● **Exercise materials**

********

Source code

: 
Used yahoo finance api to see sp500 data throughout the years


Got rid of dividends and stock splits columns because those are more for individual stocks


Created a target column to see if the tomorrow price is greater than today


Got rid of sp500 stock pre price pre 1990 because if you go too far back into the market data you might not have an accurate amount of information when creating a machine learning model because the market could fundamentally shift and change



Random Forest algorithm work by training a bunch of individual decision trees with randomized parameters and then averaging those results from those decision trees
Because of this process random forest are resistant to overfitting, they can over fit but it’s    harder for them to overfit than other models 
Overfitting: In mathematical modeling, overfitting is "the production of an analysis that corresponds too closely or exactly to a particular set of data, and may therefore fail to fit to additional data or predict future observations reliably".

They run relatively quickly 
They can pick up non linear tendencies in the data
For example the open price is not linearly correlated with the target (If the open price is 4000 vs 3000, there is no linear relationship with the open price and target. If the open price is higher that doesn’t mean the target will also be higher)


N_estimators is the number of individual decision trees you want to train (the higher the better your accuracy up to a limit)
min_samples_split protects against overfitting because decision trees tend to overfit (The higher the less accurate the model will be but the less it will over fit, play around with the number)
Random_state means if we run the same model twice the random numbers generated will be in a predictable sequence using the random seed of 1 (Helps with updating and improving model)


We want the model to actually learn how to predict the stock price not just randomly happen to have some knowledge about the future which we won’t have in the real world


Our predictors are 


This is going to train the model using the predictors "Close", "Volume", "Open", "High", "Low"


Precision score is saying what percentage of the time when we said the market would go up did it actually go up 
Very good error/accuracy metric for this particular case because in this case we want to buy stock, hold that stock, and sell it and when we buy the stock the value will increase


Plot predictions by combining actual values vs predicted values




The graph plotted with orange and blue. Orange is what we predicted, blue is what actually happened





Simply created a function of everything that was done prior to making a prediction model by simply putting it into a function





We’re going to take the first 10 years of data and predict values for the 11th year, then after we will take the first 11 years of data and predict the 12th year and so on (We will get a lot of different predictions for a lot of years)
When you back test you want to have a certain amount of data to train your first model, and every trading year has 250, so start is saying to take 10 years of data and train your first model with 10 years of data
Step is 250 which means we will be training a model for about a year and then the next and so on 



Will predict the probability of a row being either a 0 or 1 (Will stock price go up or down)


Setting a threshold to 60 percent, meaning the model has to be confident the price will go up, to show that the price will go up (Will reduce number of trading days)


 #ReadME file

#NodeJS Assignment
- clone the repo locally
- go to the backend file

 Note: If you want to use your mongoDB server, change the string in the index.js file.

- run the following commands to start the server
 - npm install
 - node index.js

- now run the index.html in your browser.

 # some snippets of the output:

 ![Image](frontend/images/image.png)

********

● **Task requirements**
Copy exactly the lines from the top of the entries through the line with "Got rid of sp500" in it, please, keeping both ends and adding nothing.

● **Answer for this exercise**
Source code

: 
Used yahoo finance api to see sp500 data throughout the years


Got rid of dividends and stock splits columns because those are more for individual stocks


Created a target column to see if the tomorrow price is greater than today


Got rid of sp500 stock pre price pre 1990 because if you go too far back into the market data you might not have an accurate amount of information when creating a machine learning model because the market could fundamentally shift and change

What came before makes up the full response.